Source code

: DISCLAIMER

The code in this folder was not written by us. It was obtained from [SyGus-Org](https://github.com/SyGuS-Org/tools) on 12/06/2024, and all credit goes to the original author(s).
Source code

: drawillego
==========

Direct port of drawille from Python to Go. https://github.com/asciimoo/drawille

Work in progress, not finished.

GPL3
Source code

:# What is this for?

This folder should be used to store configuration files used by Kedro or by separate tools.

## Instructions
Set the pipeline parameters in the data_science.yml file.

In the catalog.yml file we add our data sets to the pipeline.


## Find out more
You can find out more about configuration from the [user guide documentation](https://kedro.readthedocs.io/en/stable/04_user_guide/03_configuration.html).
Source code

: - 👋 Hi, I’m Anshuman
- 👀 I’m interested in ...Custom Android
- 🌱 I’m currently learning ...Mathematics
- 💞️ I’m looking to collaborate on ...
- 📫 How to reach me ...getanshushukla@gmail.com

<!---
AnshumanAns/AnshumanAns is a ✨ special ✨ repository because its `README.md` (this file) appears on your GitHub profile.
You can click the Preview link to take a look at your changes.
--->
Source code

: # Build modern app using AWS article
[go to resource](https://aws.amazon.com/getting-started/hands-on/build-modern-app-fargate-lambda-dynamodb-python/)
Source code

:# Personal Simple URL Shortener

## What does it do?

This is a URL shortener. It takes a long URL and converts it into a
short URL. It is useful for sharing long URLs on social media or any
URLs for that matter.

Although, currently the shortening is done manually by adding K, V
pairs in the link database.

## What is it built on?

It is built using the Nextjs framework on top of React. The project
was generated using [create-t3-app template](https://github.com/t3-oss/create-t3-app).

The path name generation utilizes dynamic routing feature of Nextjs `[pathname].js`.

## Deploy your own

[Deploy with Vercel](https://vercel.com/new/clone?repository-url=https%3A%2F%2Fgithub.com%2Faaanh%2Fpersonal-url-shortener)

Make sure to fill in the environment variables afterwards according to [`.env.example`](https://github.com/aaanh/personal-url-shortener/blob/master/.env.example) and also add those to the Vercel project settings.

• Brief
Print, without alteration, only the lines above between the one holding "is this for?" and the one holding "using AWS article", inclusive.

• Response box
:# What is this for?

This folder should be used to store configuration files used by Kedro or by separate tools.

## Instructions
Set the pipeline parameters in the data_science.yml file.

In the catalog.yml file we add our data sets to the pipeline.


## Find out more
You can find out more about configuration from the [user guide documentation](https://kedro.readthedocs.io/en/stable/04_user_guide/03_configuration.html).
Source code

: - 👋 Hi, I’m Anshuman
- 👀 I’m interested in ...Custom Android
- 🌱 I’m currently learning ...Mathematics
- 💞️ I’m looking to collaborate on ...
- 📫 How to reach me ...getanshushukla@gmail.com

<!---
AnshumanAns/AnshumanAns is a ✨ special ✨ repository because its `README.md` (this file) appears on your GitHub profile.
You can click the Preview link to take a look at your changes.
--->
Source code

: # Build modern app using AWS article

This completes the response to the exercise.